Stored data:
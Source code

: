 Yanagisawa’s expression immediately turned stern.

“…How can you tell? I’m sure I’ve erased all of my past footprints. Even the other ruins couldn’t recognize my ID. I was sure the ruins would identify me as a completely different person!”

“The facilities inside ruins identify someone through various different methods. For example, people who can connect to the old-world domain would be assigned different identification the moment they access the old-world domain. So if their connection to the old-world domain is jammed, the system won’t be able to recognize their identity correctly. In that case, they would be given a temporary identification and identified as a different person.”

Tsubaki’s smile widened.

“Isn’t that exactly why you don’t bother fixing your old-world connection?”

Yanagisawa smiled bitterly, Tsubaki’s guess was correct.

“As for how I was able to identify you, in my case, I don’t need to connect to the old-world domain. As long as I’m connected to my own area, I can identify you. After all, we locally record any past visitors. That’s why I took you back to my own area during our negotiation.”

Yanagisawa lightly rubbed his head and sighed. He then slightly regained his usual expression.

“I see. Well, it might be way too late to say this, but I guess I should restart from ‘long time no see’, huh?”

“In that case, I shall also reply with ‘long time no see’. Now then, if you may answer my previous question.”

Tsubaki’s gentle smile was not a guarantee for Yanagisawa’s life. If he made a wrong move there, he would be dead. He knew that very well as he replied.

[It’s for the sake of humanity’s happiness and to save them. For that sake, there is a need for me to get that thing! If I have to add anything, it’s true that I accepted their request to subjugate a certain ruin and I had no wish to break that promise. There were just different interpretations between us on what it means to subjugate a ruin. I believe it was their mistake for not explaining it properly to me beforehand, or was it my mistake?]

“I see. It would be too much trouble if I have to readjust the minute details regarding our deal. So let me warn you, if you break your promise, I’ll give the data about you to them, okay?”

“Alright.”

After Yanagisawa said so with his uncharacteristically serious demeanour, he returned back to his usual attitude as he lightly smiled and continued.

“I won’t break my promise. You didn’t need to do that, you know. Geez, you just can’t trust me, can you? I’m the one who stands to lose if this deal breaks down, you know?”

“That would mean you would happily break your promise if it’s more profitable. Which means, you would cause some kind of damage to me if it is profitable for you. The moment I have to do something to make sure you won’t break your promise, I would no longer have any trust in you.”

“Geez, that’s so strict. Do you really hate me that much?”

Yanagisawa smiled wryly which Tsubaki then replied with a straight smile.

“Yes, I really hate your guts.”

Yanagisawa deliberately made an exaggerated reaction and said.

**WHAT IS REQUIRED**. Taking the line with "immediately turned stern." as the first and the line with "see. Well, it" as the last, retype that stretch of the data above exactly, with no other lines.

**WRITTEN REPLY**.
: Yanagisawa’s expression immediately turned stern.

“…How can you tell? I’m sure I’ve erased all of my past footprints. Even the other ruins couldn’t recognize my ID. I was sure the ruins would identify me as a completely different person!”

“The facilities inside ruins identify someone through various different methods. For example, people who can connect to the old-world domain would be assigned different identification the moment they access the old-world domain. So if their connection to the old-world domain is jammed, the system won’t be able to recognize their identity correctly. In that case, they would be given a temporary identification and identified as a different person.”

Tsubaki’s smile widened.

“Isn’t that exactly why you don’t bother fixing your old-world connection?”

Yanagisawa smiled bitterly, Tsubaki’s guess was correct.

“As for how I was able to identify you, in my case, I don’t need to connect to the old-world domain. As long as I’m connected to my own area, I can identify you. After all, we locally record any past visitors. That’s why I took you back to my own area during our negotiation.”

Yanagisawa lightly rubbed his head and sighed. He then slightly regained his usual expression.

“I see. Well, it might be way too late to say this, but I guess I should restart from ‘long time no see’, huh?”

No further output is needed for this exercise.